RECORDS FOR THE TASK Block Start

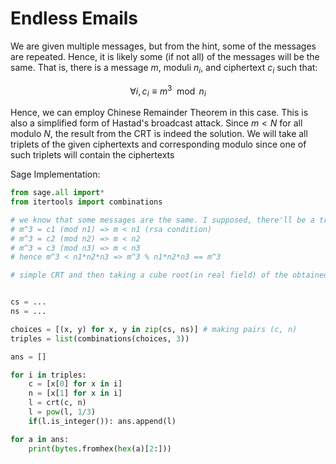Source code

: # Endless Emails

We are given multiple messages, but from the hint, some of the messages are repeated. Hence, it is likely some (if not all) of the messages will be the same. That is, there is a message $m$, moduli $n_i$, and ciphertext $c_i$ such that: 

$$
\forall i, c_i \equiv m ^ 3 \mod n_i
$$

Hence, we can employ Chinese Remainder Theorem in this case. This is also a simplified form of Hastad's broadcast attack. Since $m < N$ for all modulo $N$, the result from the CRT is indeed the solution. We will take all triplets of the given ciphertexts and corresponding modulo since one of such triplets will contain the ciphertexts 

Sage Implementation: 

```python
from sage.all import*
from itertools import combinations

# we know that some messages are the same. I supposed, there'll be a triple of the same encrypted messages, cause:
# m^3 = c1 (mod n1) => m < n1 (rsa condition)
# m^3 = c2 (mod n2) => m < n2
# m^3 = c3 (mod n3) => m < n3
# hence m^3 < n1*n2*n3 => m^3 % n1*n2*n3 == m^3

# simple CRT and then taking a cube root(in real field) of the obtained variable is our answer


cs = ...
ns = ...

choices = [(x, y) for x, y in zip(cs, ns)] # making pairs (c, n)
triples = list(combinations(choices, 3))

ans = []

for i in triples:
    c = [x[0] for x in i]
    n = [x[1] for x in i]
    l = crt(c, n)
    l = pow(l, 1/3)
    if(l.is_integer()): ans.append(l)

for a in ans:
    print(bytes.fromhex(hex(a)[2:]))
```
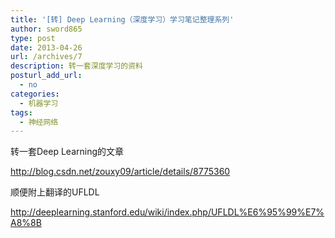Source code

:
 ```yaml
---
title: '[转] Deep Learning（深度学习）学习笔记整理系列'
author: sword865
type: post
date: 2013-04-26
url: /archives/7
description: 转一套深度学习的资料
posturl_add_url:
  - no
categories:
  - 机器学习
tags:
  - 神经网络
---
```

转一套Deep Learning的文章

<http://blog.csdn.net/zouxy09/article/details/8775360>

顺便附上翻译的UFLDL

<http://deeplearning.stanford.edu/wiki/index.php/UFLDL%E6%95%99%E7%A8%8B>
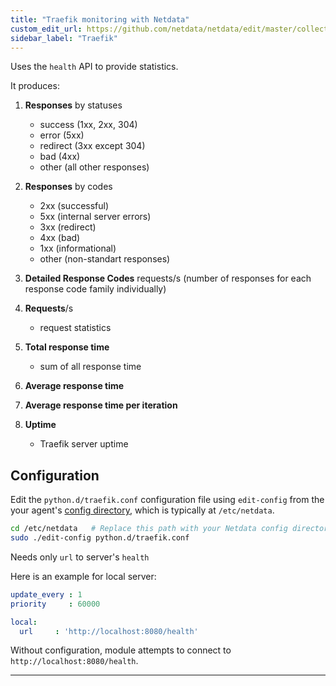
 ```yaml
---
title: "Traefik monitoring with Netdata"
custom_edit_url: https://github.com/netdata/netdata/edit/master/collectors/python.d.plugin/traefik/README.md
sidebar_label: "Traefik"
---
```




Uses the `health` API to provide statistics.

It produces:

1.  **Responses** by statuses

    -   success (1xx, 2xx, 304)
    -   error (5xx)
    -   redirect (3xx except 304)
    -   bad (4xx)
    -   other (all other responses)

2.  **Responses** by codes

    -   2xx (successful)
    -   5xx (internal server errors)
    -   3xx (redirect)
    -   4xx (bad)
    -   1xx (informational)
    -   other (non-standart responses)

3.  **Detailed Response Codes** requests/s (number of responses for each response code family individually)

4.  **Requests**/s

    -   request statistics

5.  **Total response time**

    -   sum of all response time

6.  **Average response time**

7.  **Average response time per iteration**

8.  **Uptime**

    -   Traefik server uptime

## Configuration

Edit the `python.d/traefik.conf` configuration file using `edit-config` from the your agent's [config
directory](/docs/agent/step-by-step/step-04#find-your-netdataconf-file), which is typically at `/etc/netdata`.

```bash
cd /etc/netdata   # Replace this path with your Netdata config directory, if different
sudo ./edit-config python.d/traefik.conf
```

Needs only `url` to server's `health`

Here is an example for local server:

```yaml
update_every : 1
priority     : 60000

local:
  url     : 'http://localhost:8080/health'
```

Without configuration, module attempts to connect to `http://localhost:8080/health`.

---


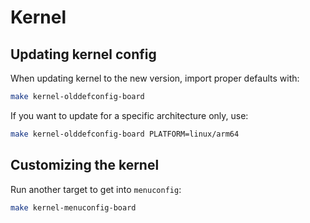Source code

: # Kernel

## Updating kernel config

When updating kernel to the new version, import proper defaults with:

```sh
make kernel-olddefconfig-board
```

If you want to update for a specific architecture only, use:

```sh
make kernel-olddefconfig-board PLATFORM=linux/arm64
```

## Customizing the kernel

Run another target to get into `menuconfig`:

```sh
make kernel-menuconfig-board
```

RECORDS FOR THE TASK Block End

**WHAT YOU NEED TO DO:** Keep the pictures out and write out the records exactly.

**SOLUTION BELOW:**
Source code

: # Endless Emails

We are given multiple messages, but from the hint, some of the messages are repeated. Hence, it is likely some (if not all) of the messages will be the same. That is, there is a message $m$, moduli $n_i$, and ciphertext $c_i$ such that: 

$$
\forall i, c_i \equiv m ^ 3 \mod n_i
$$

Hence, we can employ Chinese Remainder Theorem in this case. This is also a simplified form of Hastad's broadcast attack. Since $m < N$ for all modulo $N$, the result from the CRT is indeed the solution. We will take all triplets of the given ciphertexts and corresponding modulo since one of such triplets will contain the ciphertexts 

Sage Implementation: 

```python
from sage.all import*
from itertools import combinations

# we know that some messages are the same. I supposed, there'll be a triple of the same encrypted messages, cause:
# m^3 = c1 (mod n1) => m < n1 (rsa condition)
# m^3 = c2 (mod n2) => m < n2
# m^3 = c3 (mod n3) => m < n3
# hence m^3 < n1*n2*n3 => m^3 % n1*n2*n3 == m^3

# simple CRT and then taking a cube root(in real field) of the obtained variable is our answer


cs = ...
ns = ...

choices = [(x, y) for x, y in zip(cs, ns)] # making pairs (c, n)
triples = list(combinations(choices, 3))

ans = []

for i in triples:
    c = [x[0] for x in i]
    n = [x[1] for x in i]
    l = crt(c, n)
    l = pow(l, 1/3)
    if(l.is_integer()): ans.append(l)

for a in ans:
    print(bytes.fromhex(hex(a)[2:]))
```
Source code

:
 ```yaml
---
title: '[转] Deep Learning（深度学习）学习笔记整理系列'
author: sword865
type: post
date: 2013-04-26
url: /archives/7
description: 转一套深度学习的资料
posturl_add_url:
  - no
categories:
  - 机器学习
tags:
  - 神经网络
---
```

转一套Deep Learning的文章

<http://blog.csdn.net/zouxy09/article/details/8775360>

顺便附上翻译的UFLDL

<http://deeplearning.stanford.edu/wiki/index.php/UFLDL%E6%95%99%E7%A8%8B>
 ```yaml
---
title: "Traefik monitoring with Netdata"
custom_edit_url: https://github.com/netdata/netdata/edit/master/collectors/python.d.plugin/traefik/README.md
sidebar_label: "Traefik"
---
```




Uses the `health` API to provide statistics.

It produces:

1.  **Responses** by statuses

    -   success (1xx, 2xx, 304)
    -   error (5xx)
    -   redirect (3xx except 304)
    -   bad (4xx)
    -   other (all other responses)

2.  **Responses** by codes

    -   2xx (successful)
    -   5xx (internal server errors)
    -   3xx (redirect)
    -   4xx (bad)
    -   1xx (informational)
    -   other (non-standart responses)

3.  **Detailed Response Codes** requests/s (number of responses for each response code family individually)

4.  **Requests**/s

    -   request statistics

5.  **Total response time**

    -   sum of all response time

6.  **Average response time**

7.  **Average response time per iteration**

8.  **Uptime**

    -   Traefik server uptime

## Configuration

Edit the `python.d/traefik.conf` configuration file using `edit-config` from the your agent's [config
directory](/docs/agent/step-by-step/step-04#find-your-netdataconf-file), which is typically at `/etc/netdata`.

```bash
cd /etc/netdata   # Replace this path with your Netdata config directory, if different
sudo ./edit-config python.d/traefik.conf
```

Needs only `url` to server's `health`

Here is an example for local server:

```yaml
update_every : 1
priority     : 60000

local:
  url     : 'http://localhost:8080/health'
```

Without configuration, module attempts to connect to `http://localhost:8080/health`.

---


Source code

: # Kernel

## Updating kernel config

When updating kernel to the new version, import proper defaults with:

```sh
make kernel-olddefconfig-board
```

If you want to update for a specific architecture only, use:

```sh
make kernel-olddefconfig-board PLATFORM=linux/arm64
```

## Customizing the kernel

Run another target to get into `menuconfig`:

```sh
make kernel-menuconfig-board
```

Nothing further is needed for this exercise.